仮想化セキュリティ

コンピューティング リソースの最適化に向けて、企業は1台のサーバー上でリスクレベルの異なるアプリケーションの仮想化への対応を進めています。こした環境では、仮想サーバー内の通信のセキュリティ確保に仮想ファイアウォールが重要な役割を果たします。

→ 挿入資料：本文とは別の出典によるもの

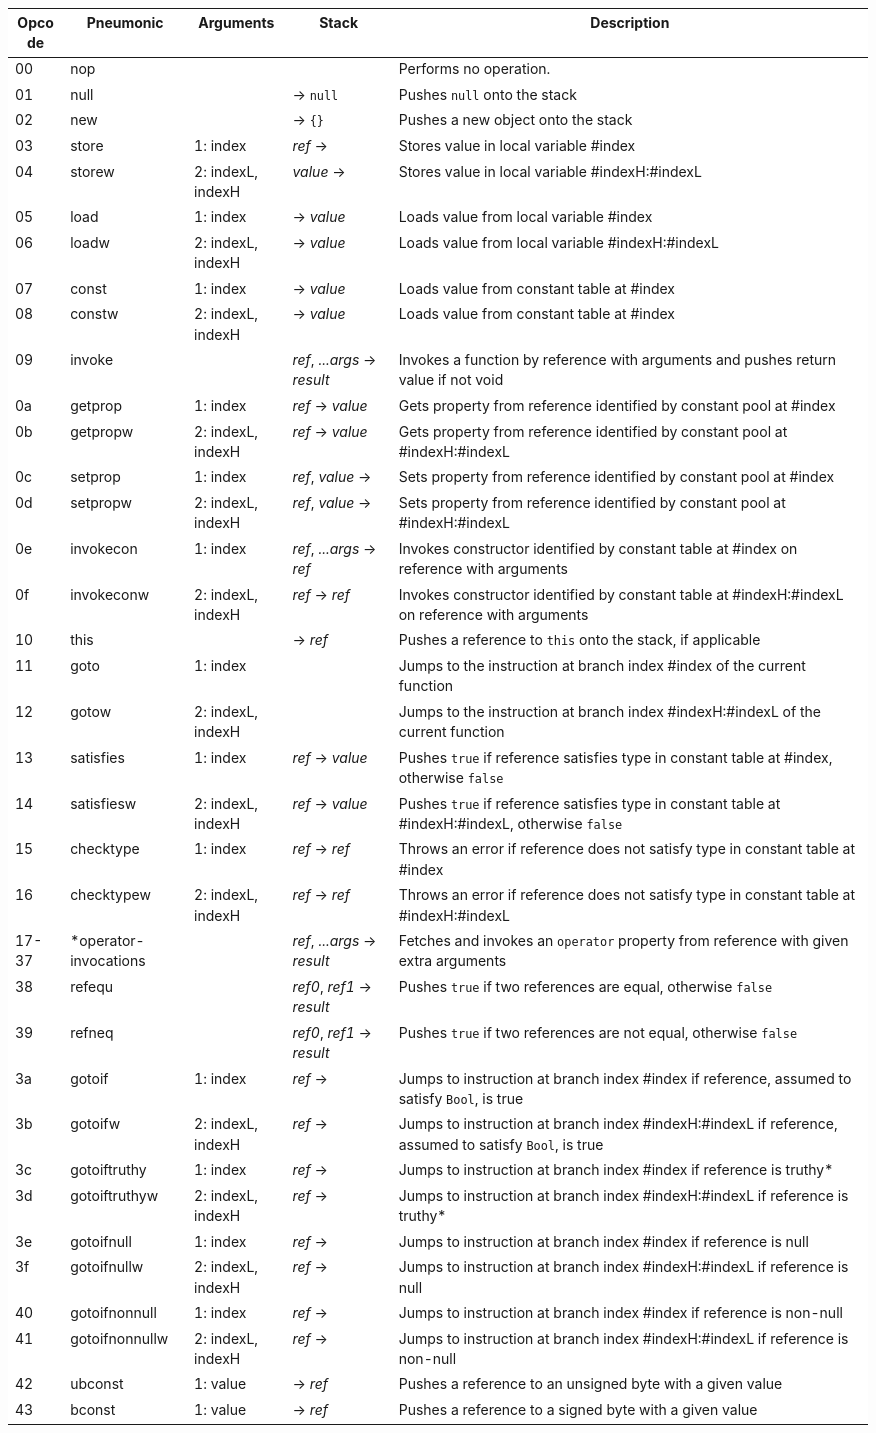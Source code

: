 | Opcode | Pneumonic | Arguments | Stack | Description |
| ------ | --------- | --------- | ----- | ----------- |
| 00 | nop | | | Performs no operation. |
| 01 | null | | -> `null` | Pushes `null` onto the stack |
| 02 | new | | -> `{}` | Pushes a new object onto the stack |
| 03 | store | 1: index | *ref* -> | Stores value in local variable #index |
| 04 | storew | 2: indexL, indexH | *value* -> | Stores value in local variable #indexH:#indexL |
| 05 | load | 1: index | -> *value* | Loads value from local variable #index |
| 06 | loadw | 2: indexL, indexH | -> *value* | Loads value from local variable #indexH:#indexL |
| 07 | const | 1: index | -> *value* | Loads value from constant table at #index |
| 08 | constw | 2: indexL, indexH | -> *value* | Loads value from constant table at #index |
| 09 | invoke | | *ref*, *...args* -> *result* | Invokes a function by reference with arguments and pushes return value if not void |
| 0a | getprop | 1: index | *ref* -> *value* | Gets property from reference identified by constant pool at #index |
| 0b | getpropw | 2: indexL, indexH | *ref* -> *value* | Gets property from reference identified by constant pool at #indexH:#indexL |
| 0c | setprop | 1: index | *ref*, *value* -> | Sets property from reference identified by constant pool at #index |
| 0d | setpropw | 2: indexL, indexH | *ref*, *value* -> | Sets property from reference identified by constant pool at #indexH:#indexL |
| 0e | invokecon | 1: index | *ref*, *...args* -> *ref* | Invokes constructor identified by constant table at #index on reference with arguments |
| 0f | invokeconw | 2: indexL, indexH | *ref* -> *ref* | Invokes constructor identified by constant table at #indexH:#indexL on reference with arguments |
| 10 | this | | -> *ref* | Pushes a reference to `this` onto the stack, if applicable |
| 11 | goto | 1: index | | Jumps to the instruction at branch index #index of the current function |
| 12 | gotow | 2: indexL, indexH | | Jumps to the instruction at branch index #indexH:#indexL of the current function |
| 13 | satisfies | 1: index | *ref* -> *value* | Pushes `true` if reference satisfies type in constant table at #index, otherwise `false` |
| 14 | satisfiesw | 2: indexL, indexH | *ref* -> *value* | Pushes `true` if reference satisfies type in constant table at #indexH:#indexL, otherwise `false` |
| 15 | checktype | 1: index | *ref* -> *ref* | Throws an error if reference does not satisfy type in constant table at #index |
| 16 | checktypew | 2: indexL, indexH | *ref* -> *ref* | Throws an error if reference does not satisfy type in constant table at #indexH:#indexL |
| 17-37 | \*operator-invocations | | *ref*, *...args* -> *result* | Fetches and invokes an `operator` property from reference with given extra arguments |
| 38 | refequ | | *ref0*, *ref1* -> *result* | Pushes `true` if two references are equal, otherwise `false` |
| 39 | refneq | | *ref0*, *ref1* -> *result* | Pushes `true` if two references are not equal, otherwise `false` |
| 3a | gotoif | 1: index | *ref* -> | Jumps to instruction at branch index #index if reference, assumed to satisfy `Bool`, is true |
| 3b | gotoifw | 2: indexL, indexH | *ref* -> | Jumps to instruction at branch index #indexH:#indexL if reference, assumed to satisfy `Bool`, is true |
| 3c | gotoiftruthy | 1: index | *ref* -> | Jumps to instruction at branch index #index if reference is truthy* |
| 3d | gotoiftruthyw | 2: indexL, indexH | *ref* -> | Jumps to instruction at branch index #indexH:#indexL if reference is truthy* |
| 3e | gotoifnull | 1: index | *ref* -> | Jumps to instruction at branch index #index if reference is null |
| 3f | gotoifnullw | 2: indexL, indexH | *ref* -> | Jumps to instruction at branch index #indexH:#indexL if reference is null |
| 40 | gotoifnonnull | 1: index | *ref* -> | Jumps to instruction at branch index #index if reference is non-null |
| 41 | gotoifnonnullw | 2: indexL, indexH | *ref* -> | Jumps to instruction at branch index #indexH:#indexL if reference is non-null |
| 42 | ubconst | 1: value | -> *ref* | Pushes a reference to an unsigned byte with a given value |
| 43 | bconst | 1: value | -> *ref* | Pushes a reference to a signed byte with a given value |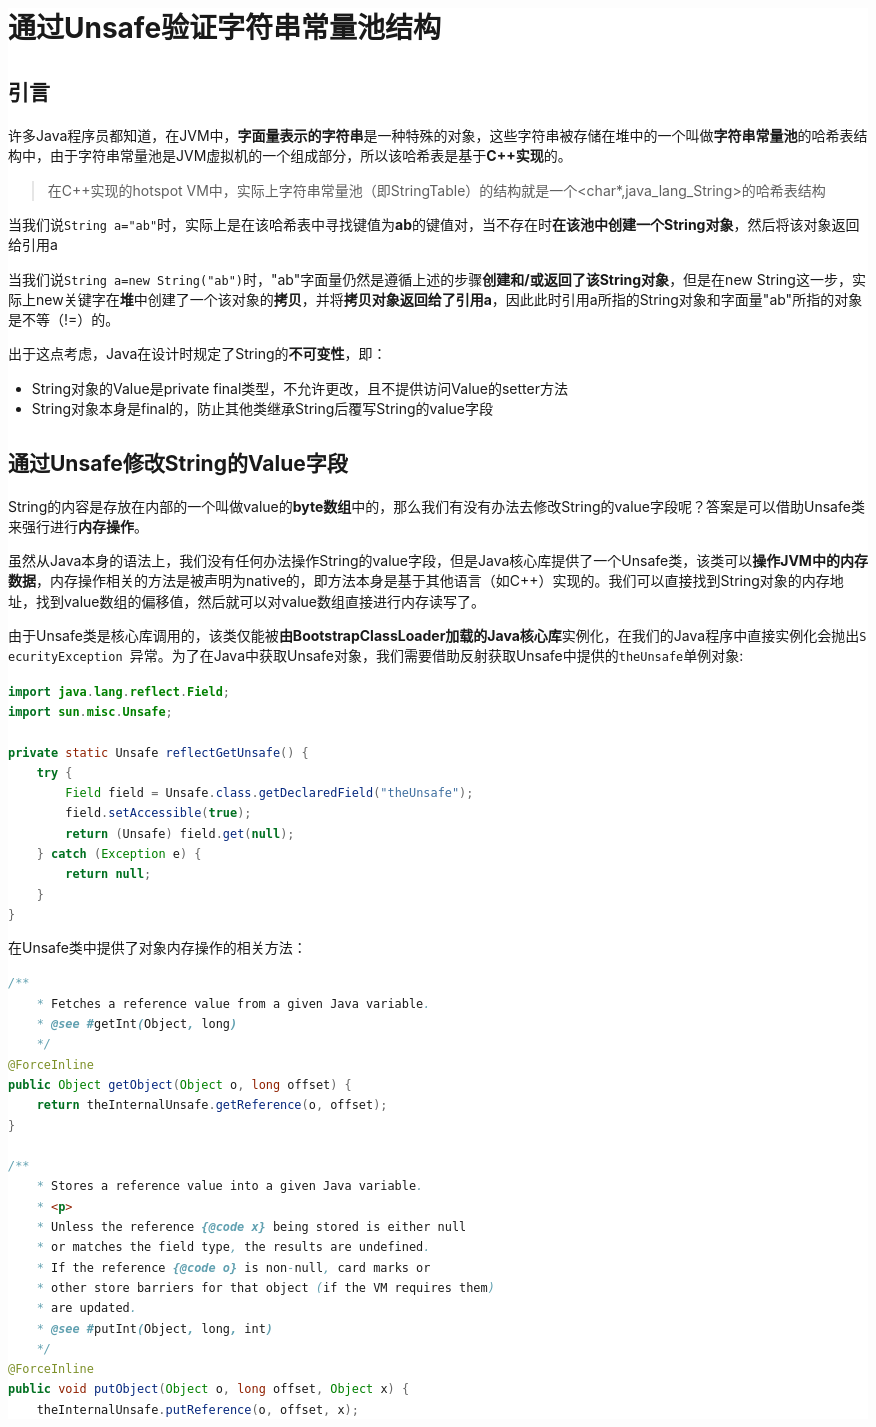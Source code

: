 # 通过Unsafe验证字符串常量池结构
## 引言
许多Java程序员都知道，在JVM中，**字面量表示的字符串**是一种特殊的对象，这些字符串被存储在堆中的一个叫做**字符串常量池**的哈希表结构中，由于字符串常量池是JVM虚拟机的一个组成部分，所以该哈希表是基于**C++实现**的。

> 在C++实现的hotspot VM中，实际上字符串常量池（即StringTable）的结构就是一个<char*,java_lang_String>的哈希表结构

当我们说`String a="ab"`时，实际上是在该哈希表中寻找键值为**ab**的键值对，当不存在时**在该池中创建一个String对象**，然后将该对象返回给引用a

当我们说`String a=new String("ab")`时，"ab"字面量仍然是遵循上述的步骤**创建和/或返回了该String对象**，但是在new String这一步，实际上new关键字在**堆**中创建了一个该对象的**拷贝**，并将**拷贝对象返回给了引用a**，因此此时引用a所指的String对象和字面量"ab"所指的对象是不等（!=）的。

出于这点考虑，Java在设计时规定了String的**不可变性**，即：
* String对象的Value是private final类型，不允许更改，且不提供访问Value的setter方法
* String对象本身是final的，防止其他类继承String后覆写String的value字段

## 通过Unsafe修改String的Value字段
String的内容是存放在内部的一个叫做value的**byte数组**中的，那么我们有没有办法去修改String的value字段呢？答案是可以借助Unsafe类来强行进行**内存操作**。

虽然从Java本身的语法上，我们没有任何办法操作String的value字段，但是Java核心库提供了一个Unsafe类，该类可以**操作JVM中的内存数据**，内存操作相关的方法是被声明为native的，即方法本身是基于其他语言（如C++）实现的。我们可以直接找到String对象的内存地址，找到value数组的偏移值，然后就可以对value数组直接进行内存读写了。

由于Unsafe类是核心库调用的，该类仅能被**由BootstrapClassLoader加载的Java核心库**实例化，在我们的Java程序中直接实例化会抛出`SecurityException `异常。为了在Java中获取Unsafe对象，我们需要借助反射获取Unsafe中提供的`theUnsafe`单例对象:

```Java
import java.lang.reflect.Field;
import sun.misc.Unsafe;

private static Unsafe reflectGetUnsafe() {
    try {
        Field field = Unsafe.class.getDeclaredField("theUnsafe");
        field.setAccessible(true);
        return (Unsafe) field.get(null);
    } catch (Exception e) {
        return null;
    }
}
```

在Unsafe类中提供了对象内存操作的相关方法：

```Java
/**
    * Fetches a reference value from a given Java variable.
    * @see #getInt(Object, long)
    */
@ForceInline
public Object getObject(Object o, long offset) {
    return theInternalUnsafe.getReference(o, offset);
}

/**
    * Stores a reference value into a given Java variable.
    * <p>
    * Unless the reference {@code x} being stored is either null
    * or matches the field type, the results are undefined.
    * If the reference {@code o} is non-null, card marks or
    * other store barriers for that object (if the VM requires them)
    * are updated.
    * @see #putInt(Object, long, int)
    */
@ForceInline
public void putObject(Object o, long offset, Object x) {
    theInternalUnsafe.putReference(o, offset, x);
```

パロアルトネットワークスのVMシリーズは、OSにPAN-OSTM を採用した次世代ファイアウォールの仮想版です。VMシリーズは、ホスト内トラフィックの特定・制御、さらに安全確保を担い、以下の独自の仮想化セキュリティ機能を備えています。

ダイナミック アドレス グループによるポリシー作成

ダイナミック アドレス グループ機能では、仮想マシンの識別子として、静的なオブジェクト定義ではなく、タグを使ったポリシー作成が可能です。仮想マシンの属性として複数のタグを設定することで、ダイナミック アドレス グループ内で名前解決が可能です。仮想マシンのインスタンス化や移動の際、手作業によるポリシーの変更を一切必要とすることなく、アプリケーションの安全な使用許可ポリシーを適用できます。 

VMモニタリングとコンテキスト

VMシリーズのVMモニタリング機能は、ダイナミック アドレス グループと連携して動作します。VMシリーズは、VMware環境(ESXiやvCenter)に直接ポーリングを実行するか、User-IDエージェントを介して、仮想マシンのインベントリや変更の有無を確認します。仮想マシン属性は、タグとして収集してから、ダイナミック アドレス グループで仮想マシンの変更を追跡するために利用されます。VMコンテキストは、VMWare NSX統合機能のあるPanoramaで自動共有できます。その場合、VMware NSXからのVMコンテキストは、Panorama内のダイナミック アドレス グループに自動入力されます。  

自動配備・プロビジョニング

仮想化やクラウド コンピューティングの登場を受け、仮想マシンの導入ペースが劇的に上がっています。しかし、セキュリティポリシーの設定はいまだに手作業頼りで、何度も変更承認手続きが発生します。この結果、アプリケーション配信のダイナミックな自動化が実現します。さらにパロアルトネットワークスの強力なXML管理APIを利用することで、外部のクラウド オーケストレーション ソフトウェアが暗号化回線を介してパロアルトネットワークスのファイアウォールに接続し、管理や設定が可能になります。このAPIには詳細なマニュアル類が用意されています。RESTベースのAPIのため、プログラム次第で設定パラメータの表示、設定、変更が可能になり、データセンターのワークフローにセキュリティを組み込むことができます。 

脅威防御とハイパーバイザ セキュリティ

パロアルトネットワークス次世代ファイアウォールは、完全統合型の脅威防御ソリューションを通じて新たな脅威から組織を守ります。 Content-IDには、IPS、アンチマルウェア、URLフィルタリング、コンテンツ ブロッキングなどの機能があり、既知の脅威を阻止します。 WildFireは、不審なファイルに対して自動サンドボックス分析を実行して未知のマルウェアや標的型のマルウェアを発見します。また、ボットネット挙動レポートでネットワーク上のボットネット特有の感染パターンを特定します。